Physics code is organized by physical process, with files named after the scheme rather than the model they were ported from. New schemes drop in beside existing ones without nesting:

jcm/physics/
├── radiation/
│   ├── grey_two_stream/      # fast grey two-stream package
│   ├── rrtmgp.py             # RRTMGP wrapper
│   ├── nn_emulator.py        # NN radiation emulator
│   ├── speedy_shortwave.py
│   └── speedy_longwave.py
├── convection/
│   ├── tiedtke_nordeng/      # Tiedtke-Nordeng mass flux
│   └── speedy_convection.py
├── clouds/
│   ├── sundqvist.py          # Sundqvist diagnostic cloud fraction
│   ├── echam_1m.py           # ECHAM 1-moment microphysics
│   ├── speedy_humidity.py
│   └── speedy_condensation.py
├── vertical_diffusion/
│   ├── tte_tke/              # TTE-TKE closure
│   └── speedy_vdiff.py
├── gravity_waves/             # hines/ (Hines 1997), sso/ (Lott-Miller 1997), simple/
├── aerosol/macv2_sp.py       # Stevens MACv2-SP simple plumes
├── chemistry/simple_chemistry.py
├── surface/                  # SPEEDY and ECHAM surface schemes
├── speedy/                   # SPEEDY infrastructure (params, coords)
└── echam/                    # ECHAM infrastructure (params, coords)

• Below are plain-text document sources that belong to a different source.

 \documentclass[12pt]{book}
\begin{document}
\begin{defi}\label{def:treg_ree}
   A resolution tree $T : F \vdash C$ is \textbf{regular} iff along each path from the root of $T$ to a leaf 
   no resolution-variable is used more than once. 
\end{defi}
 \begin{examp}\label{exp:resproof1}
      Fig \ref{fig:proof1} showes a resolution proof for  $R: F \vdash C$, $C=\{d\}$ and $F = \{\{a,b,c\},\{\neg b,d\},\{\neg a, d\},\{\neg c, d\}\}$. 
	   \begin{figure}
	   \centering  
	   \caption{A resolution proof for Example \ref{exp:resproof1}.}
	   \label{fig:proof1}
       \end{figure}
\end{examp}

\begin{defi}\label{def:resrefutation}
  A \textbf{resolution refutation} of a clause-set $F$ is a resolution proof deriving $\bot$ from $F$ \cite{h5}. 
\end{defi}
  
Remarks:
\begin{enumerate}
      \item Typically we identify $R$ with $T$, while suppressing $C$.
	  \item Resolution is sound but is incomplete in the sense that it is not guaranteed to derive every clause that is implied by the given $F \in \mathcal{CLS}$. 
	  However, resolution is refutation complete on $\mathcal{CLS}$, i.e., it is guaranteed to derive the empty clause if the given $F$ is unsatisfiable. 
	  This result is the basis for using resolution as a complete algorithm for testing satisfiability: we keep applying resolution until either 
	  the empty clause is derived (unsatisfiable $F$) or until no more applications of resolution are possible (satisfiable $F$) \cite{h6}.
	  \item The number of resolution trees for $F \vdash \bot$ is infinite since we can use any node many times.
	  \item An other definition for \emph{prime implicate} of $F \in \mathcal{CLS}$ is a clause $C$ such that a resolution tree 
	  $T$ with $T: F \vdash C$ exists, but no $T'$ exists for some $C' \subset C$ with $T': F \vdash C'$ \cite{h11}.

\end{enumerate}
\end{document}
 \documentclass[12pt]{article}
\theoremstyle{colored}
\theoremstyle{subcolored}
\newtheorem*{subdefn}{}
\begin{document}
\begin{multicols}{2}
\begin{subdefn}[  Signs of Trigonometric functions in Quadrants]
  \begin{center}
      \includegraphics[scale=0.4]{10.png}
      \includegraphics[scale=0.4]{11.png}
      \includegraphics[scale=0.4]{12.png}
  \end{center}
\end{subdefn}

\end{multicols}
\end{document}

Model-specific infrastructure (parameter containers, coordinate caches, data structs) lives under speedy/ and echam/. Everything else is named after the scheme so an ECHAM port and a CAM port of the same parameterization sit side-by-side without per-model subfolders.

Future Directions

The composable architecture is designed to support:

  • Hybrid Models: Combine traditional physics with machine learning — a neural network PhysicsTerm slots into the composable term list and automatically participates in gradient computation

  • Multi-Component Coupling: Ocean, land surface, chemistry models

  • Ensemble Workflows: Efficient parallel ensemble generation with vmap

  • Adjoint Sensitivity: Large-scale sensitivity studies through end-to-end differentiability

  • Parameter Estimation: Per-scheme gradient-based calibration using nnx.grad

  • New Parameterizations: Add new schemes (e.g., Betts-Miller convection) as PhysicsTerm subclasses that drop into existing workflows

The modular, functional design with clean interfaces makes these extensions straightforward while maintaining the core simplicity of the base model.